When: Thurs., Dec. 3rd, 6:30-9:30pm
Where: The Hub, 251A E 11th Ave., Vancouver


Tired of watching movies where women are objectified, undervalued or
scripted into obsessive conversations about their heteronormative,
patriarchal love interests? We are too! And this time, the Bechdel test (
http://bit.ly/1hlgqrw) just isn't going to cut it.

We invite you to pick apart this tired standard of supposed gender
progressiveness on screen and create your own new and improved version!
What would an authentic meter for assessing intersectional feminist content
in a movie look like? What standard should we hold movie makers and
producers up to when pushing for feminist content in the film industry?

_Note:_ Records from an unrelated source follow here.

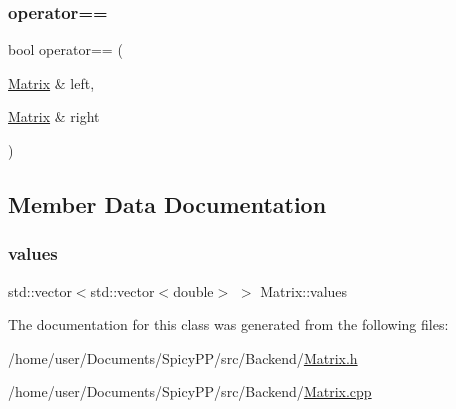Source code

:\subsubsection{\texorpdfstring{operator==}{operator==}}
{\footnotesize\ttfamily bool operator== (\begin{DoxyParamCaption}\item[{\hyperlink{classMatrix}{Matrix} \&}]{left,  }\item[{\hyperlink{classMatrix}{Matrix} \&}]{right }\end{DoxyParamCaption})\hspace{0.3cm}{\ttfamily [friend]}}



\subsection{Member Data Documentation}
\mbox{\label{classMatrix_a5987175ae045377790ff0b1f6cfd2e7b}} 
\subsubsection{\texorpdfstring{values}{values}}
{\footnotesize\ttfamily std\+::vector$<$std\+::vector$<$double$>$ $>$ Matrix\+::values\hspace{0.3cm}{\ttfamily [private]}}



The documentation for this class was generated from the following files\+:\begin{DoxyCompactItemize}
\item 
/home/user/\+Documents/\+Spicy\+P\+P/src/\+Backend/\hyperlink{Matrix_8h}{Matrix.\+h}\item 
/home/user/\+Documents/\+Spicy\+P\+P/src/\+Backend/\hyperlink{Matrix_8cpp}{Matrix.\+cpp}\end{DoxyCompactItemize}
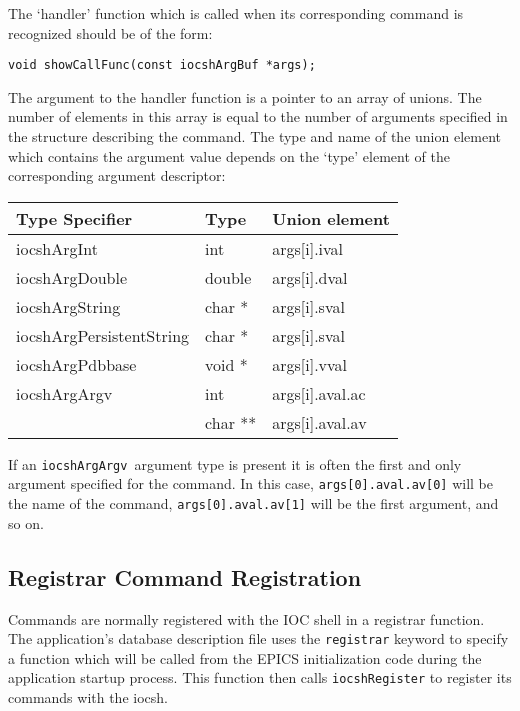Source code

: The `handler' function which is called when its corresponding command is recognized should be of the form:

\begin{verbatim}
void showCallFunc(const iocshArgBuf *args);
\end{verbatim}

The argument to the handler function is a pointer to an array of unions.  The number of elements in this array is equal to 
the number of arguments specified in the structure describing the command.  The type and name of the union element 
which contains the argument value depends on the `type' element of the corresponding argument descriptor:

\begin{center}
\begin{longtable}
{p{1.45833in}p{0.56in}p{1.19in}}
Type Specifier & Type & Union element\\
\hline
iocshArgInt & int & args[i].ival\\
iocshArgDouble & double & args[i].dval\\
iocshArgString  & char * & args[i].sval\\
iocshArgPersistentString & char * & args[i].sval\\
iocshArgPdbbase & void * & args[i].vval\\
iocshArgArgv & int & args[i].aval.ac \\
 & char ** & args[i].aval.av
\end{longtable}
\end{center}

If an \verb|iocshArgArgv |argument type is present it is often the first and only argument specified for the command.  In this 
case, \verb|args[0].aval.av[0]| will be the name of the command,  \verb|args[0].aval.av[1]| will be the first argument, 
and so on.

\subsection{Registrar Command Registration}

Commands are normally registered with the IOC shell in a registrar function. The application's database description file 
uses the \verb|registrar| keyword to specify a function which will be called from the EPICS initialization code during the 
application startup process.  This function then calls \verb|iocshRegister| to register its commands with the iocsh.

Join us and a room full of progressive media lovers to
craft/collage/scribble your very own Better than Bechdel test, and then
test run it! Reserve your spot on EventBrite: http://bit.ly/1WQOZM2

6:30-7:20pm Panel of Local Progressive Media Orgs/Projects
Love Intersections <https://www.facebook.com/loveintersections/>
and
Kim Villagante of Access to Media Education Society (AMES)
<https://www.facebook.com/AccesstoMediaEducationSociety/>
** (see below for details and bios!)
7:20-7:45pm Workshop: Make Your Own Test!
7:45-9:15pm Watching 'Pariah'
Closing

Our featured film of the night is 'Pariah' (2011), directed by Dee Rees in
which "A Brooklyn teenager juggles conflicting identities and risks
friendship, heartbreak, and family in a desperate search for sexual
expression." This film won the Best Independent Picture award from the
African American Film Critics Association.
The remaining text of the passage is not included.